PENSAMIENTOS AUTOMÁTICOS

Edward Pinilla
Un poeta anónimo, escribió hace mucho tiempo esta reflexión. “Si crees que estás derrotado, Es que lo estás. Si crees que no, no lo estarás. Si te gusta ganar, pero crees que no puedes, es casi seguro que no ganarás. Las batallas de la vida, no se ganan por el hombre más rápido o más fuerte, sino que más pronto o más tarde, el hombre que gana, es aquel que piensa ganar”.

Seguramente usted, amigo(a) lector(a), en muchas oportunidades se ha preguntado ¿qué pasa con mi vida que no entiendo porque se repiten sucesos que se salen de control, o me resulta imposible hacer esa tarea que quisiera concluir, o dejar atrás ese pasado, u olvidar a esa persona?, o en fin varias situaciones que se vuelven conflictivas,  y para las cuales no encuentra explicación racional alguna, incluso hay quienes en su afán de hallar respuestas, buscan explicación en doctrinas o en actividades paranormales. 

La explicación a estas y más preguntas, está en su mente. Más específicamente en la mente emocional. 

Allí, almacenados con cuidado, con detalle sin importar el tiempo, con la función de custodiarlo a usted para evitar que caiga nuevamente en situaciones dolorosas, están los “pensamientos automáticos”. Se le llaman así, porque están archivados en su mente inconsciente, que ya por sí solos, ellos envían señales a su sistema nervioso que le hacen actuar a usted sin que en ocasiones lo note, a no ser que sea consiente de ellos. 

Un ejemplo de la reacción de estos pensamientos, podría ser el de una mujer o un hombre que cela a su pareja. Para esta persona es real que existe un engaño. Ella o el ven lo que quieren ver, porque es en lo que se enfocan.

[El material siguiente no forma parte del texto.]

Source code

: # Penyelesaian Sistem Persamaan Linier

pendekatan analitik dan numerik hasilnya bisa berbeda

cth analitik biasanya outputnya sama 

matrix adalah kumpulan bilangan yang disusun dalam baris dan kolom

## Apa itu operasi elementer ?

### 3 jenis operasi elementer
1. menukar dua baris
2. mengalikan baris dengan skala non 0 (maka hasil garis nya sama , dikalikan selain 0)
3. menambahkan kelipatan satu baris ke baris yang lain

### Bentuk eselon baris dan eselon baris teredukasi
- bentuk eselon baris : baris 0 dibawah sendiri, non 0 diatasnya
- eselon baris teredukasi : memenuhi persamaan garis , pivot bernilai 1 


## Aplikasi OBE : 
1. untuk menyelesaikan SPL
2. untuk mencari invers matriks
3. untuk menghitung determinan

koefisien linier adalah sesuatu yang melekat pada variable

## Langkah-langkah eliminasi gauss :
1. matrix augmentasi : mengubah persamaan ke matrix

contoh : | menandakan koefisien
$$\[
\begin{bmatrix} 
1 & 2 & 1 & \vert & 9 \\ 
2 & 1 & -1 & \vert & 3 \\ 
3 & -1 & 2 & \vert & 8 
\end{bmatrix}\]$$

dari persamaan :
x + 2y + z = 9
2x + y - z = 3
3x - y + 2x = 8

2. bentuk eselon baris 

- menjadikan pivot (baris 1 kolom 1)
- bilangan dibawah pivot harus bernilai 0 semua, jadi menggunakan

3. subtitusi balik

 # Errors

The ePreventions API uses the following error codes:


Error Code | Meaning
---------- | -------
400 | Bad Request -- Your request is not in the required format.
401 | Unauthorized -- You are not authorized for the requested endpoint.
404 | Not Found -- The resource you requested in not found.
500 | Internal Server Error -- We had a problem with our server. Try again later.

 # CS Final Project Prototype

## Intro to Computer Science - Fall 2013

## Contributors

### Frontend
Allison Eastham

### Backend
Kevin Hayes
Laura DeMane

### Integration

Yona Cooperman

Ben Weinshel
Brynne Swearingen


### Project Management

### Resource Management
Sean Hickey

Generalmente sucede así, por reflejo a un pasado que no ha sido posible superar, puede ser una experiencia de la infancia, en la que vieron como un padre engañaba a una madre  o por experiencia directa.

Estos pensamientos automáticos, son suposiciones rápidas, y en segundo plano, acerca de uno mismo y de las personas que están a nuestro alrededor. Ellos reflejan actitudes emocionales profundas. Estos  tiranizan y regulan las relaciones que tengamos con cualquier persona, sin importar que ella emita gestos agradables. Sencillamente, quien está en frente es alguien que se trae los mimos propósitos de cualquier hombre, pensará una mujer que en su pasado haya sido traicionada.

Generalmente, quienes son manipulados inconscientemente por estos pensamientos automáticos, tienen lo que los sicólogos llaman “asaltos emocionales”.

Estos asaltos, se dan cuando la mente emocional, toma el control sobre la persona, bloqueando completamente la mente racional, imposibilitando toda oportunidad de pensar claramente, sucede a menudo con alguien que esté en ira o preocupado. A esta persona le resulta difícil pensar con claridad, por eso quien está en este estado comete errores, y si deja avanzar la situación llegará hasta la catarsis.

Quienes están afligidos por asaltos emocionales, se sienten disgustados con las actitudes de otros. Sus aflicciones internas y actitudes pesimistas les hace que apelen a la crítica para manifestar sus inconformidades, en la mayoría de los casos, como sucede entre esposos, la crítica suele convertirse en desdén, que es cuando se utilizan ofensas verbales y corporales, para herir.

Cuando la situación se sale de control. Es cuando se presentan los “desbordamientos”. Según los expertos, estos se dan cuando las crisis emocionales son prolongadas, disparando asaltos emocionales permanentes, hasta generar crisis y daños internos y externos.

Estas personas oyen y ven con distorsiones. Una persona asaltada por el desbordamiento, aumenta su ritmo cardiaco por encima de 10, 20, 30 o más latidos por minuto. Generalmente entre los hombres los latidos son de 72 por minuto, en las mujeres es de 82.

Para regular estos estados, lo importante es ser consciente de su estado y empezar a controlar los impulsos que disparan sus efectos, y si le es imposible su control acuda a un especialista.